# Old Growth Redwood



## KomputerMan (Apr 26, 2013)

I have started to make things out of this remarkable slab of old growth redwood.










The slab came from a tree that was cut down a century ago. 50 years after the tree was felled the stump was harvested. 60 years after that the slab made it's way to me. That means this wood has had decades to air dry and let me tell you it is dry!!!

I am getting ready to stat to build things from this wood but before I build anything big I want to settle on a good finish. The characteristics of this wood are unlike anything I have ever dealt with before so I need to perform a few experiments on it before I make something cool. So far I have tried two types of finishes but think I can find a better choice.

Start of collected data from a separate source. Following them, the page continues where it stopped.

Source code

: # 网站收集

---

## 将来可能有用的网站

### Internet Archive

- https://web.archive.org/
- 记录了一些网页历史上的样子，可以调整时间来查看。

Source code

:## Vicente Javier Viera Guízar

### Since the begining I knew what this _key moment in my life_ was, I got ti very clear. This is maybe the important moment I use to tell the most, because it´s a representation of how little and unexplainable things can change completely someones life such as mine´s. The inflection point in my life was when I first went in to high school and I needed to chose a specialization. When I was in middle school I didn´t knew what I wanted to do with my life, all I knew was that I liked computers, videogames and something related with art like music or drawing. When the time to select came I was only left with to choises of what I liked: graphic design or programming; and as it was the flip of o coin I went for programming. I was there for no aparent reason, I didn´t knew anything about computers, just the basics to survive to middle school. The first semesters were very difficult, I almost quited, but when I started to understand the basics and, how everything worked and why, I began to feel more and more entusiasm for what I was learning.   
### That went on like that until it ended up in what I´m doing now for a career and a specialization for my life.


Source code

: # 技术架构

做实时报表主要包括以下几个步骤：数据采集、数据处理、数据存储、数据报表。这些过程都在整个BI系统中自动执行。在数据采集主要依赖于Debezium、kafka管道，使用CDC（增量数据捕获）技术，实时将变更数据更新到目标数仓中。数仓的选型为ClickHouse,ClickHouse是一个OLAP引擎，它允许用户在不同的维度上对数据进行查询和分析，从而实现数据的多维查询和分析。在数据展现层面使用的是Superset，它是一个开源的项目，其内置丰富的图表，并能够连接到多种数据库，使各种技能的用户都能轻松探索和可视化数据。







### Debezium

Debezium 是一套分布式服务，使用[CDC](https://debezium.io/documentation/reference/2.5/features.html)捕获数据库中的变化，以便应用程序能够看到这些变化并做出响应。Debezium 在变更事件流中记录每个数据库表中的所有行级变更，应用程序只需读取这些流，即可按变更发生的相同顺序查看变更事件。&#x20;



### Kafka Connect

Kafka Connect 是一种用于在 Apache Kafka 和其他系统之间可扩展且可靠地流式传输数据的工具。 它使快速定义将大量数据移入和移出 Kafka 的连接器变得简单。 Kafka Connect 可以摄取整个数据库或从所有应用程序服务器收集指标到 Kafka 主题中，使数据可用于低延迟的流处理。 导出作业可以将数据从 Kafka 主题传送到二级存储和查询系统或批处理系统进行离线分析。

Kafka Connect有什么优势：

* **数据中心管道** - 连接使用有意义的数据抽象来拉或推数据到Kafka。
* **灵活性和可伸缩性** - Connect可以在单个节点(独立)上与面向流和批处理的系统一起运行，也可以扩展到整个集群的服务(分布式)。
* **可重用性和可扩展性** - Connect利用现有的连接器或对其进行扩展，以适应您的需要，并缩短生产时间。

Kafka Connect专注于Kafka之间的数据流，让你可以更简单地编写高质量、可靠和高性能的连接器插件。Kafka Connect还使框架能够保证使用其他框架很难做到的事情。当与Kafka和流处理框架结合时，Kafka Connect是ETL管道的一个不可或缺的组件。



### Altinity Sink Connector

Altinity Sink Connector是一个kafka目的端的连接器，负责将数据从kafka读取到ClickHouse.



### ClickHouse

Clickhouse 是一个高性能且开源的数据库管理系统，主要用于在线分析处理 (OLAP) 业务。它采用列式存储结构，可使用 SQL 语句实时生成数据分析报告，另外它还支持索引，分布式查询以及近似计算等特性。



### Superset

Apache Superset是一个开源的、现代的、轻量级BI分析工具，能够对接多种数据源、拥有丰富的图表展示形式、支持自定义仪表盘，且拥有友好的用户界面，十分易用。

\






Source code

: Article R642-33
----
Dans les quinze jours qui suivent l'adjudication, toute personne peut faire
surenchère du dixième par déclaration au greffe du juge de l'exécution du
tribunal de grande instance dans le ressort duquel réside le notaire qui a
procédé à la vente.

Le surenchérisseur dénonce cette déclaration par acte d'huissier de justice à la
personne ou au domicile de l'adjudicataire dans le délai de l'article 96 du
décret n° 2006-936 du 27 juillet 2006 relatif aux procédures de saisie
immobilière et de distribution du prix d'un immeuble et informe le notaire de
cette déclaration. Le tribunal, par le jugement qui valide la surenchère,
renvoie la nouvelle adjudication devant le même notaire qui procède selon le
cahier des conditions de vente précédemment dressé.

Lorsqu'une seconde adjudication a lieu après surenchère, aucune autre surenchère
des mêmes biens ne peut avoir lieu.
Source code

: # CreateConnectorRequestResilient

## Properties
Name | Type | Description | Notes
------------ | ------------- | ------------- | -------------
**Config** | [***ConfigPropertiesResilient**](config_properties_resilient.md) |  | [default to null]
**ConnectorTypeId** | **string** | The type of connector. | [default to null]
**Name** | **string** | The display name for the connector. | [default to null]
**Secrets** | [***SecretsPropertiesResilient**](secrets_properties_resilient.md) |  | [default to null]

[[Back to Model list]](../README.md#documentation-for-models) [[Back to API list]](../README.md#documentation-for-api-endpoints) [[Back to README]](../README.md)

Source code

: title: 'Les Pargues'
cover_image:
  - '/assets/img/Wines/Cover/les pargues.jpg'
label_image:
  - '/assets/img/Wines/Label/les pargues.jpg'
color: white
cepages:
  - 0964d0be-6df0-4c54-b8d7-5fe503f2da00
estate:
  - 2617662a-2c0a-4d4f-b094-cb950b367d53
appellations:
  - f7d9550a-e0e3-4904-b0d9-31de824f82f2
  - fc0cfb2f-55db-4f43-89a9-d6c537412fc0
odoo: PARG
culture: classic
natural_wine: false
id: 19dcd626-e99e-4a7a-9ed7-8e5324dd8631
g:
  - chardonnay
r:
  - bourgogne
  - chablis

I've tried using Tung Oil and like the gloss it provides:










I've also used Tried and True, a polymerized linseed oil and beeswax mixture. I like the way it makes the grain look but I don't feel as though it is as vibrant as the Tung Oil. Oh… I call the Heart "Broken Heart" because of the crack that was in the piece of wood I chose for my inlay.










Here is a side by side comparison with the Tried and true finish at the top.










A couple of notes about this wood. It is very brittle and extremely dry. When I apply the finish the wood just drinks up the oil.

My question is what type of finish would you recommend be placed on a wood this dry, rare, and beautiful? I am going to continue to build these trinkety types of things till I find a finish I love!!! So give me your choice and I'll look into it. Thanks for the help guys!!!

Kurtis ~|


----------



## FaTToaD (Oct 19, 2009)

Wow, that's a beautiful slab of redwood! I use to use a lot of redwood and I always like BLO followed by some sort of oil-varnish blend. The redwood always really sucked up the BLO and the oil/varnish blend. Took a lot of coats but the wood felt much more "solid" afterwards.


----------



## ClintSearl (Dec 8, 2011)

Solvent lacquer or a clear waterborne. Take a look at the redwood coffee table I finished with lacquer in my *PROJECTS* tab.


----------



## gfadvm (Jan 13, 2011)

I have used shellac on my really dry salvaged old growth redwood projects and have been very pleased with the results.


----------



## KomputerMan (Apr 26, 2013)

Thanks for the tips guys. I'll try all 3. Clint… Loved your work!!!


----------



## dbray45 (Oct 19, 2010)

I would give it a wash coat of tung oil finish (50/50 tung oil and diluted oil based poly) then oil based poly.


----------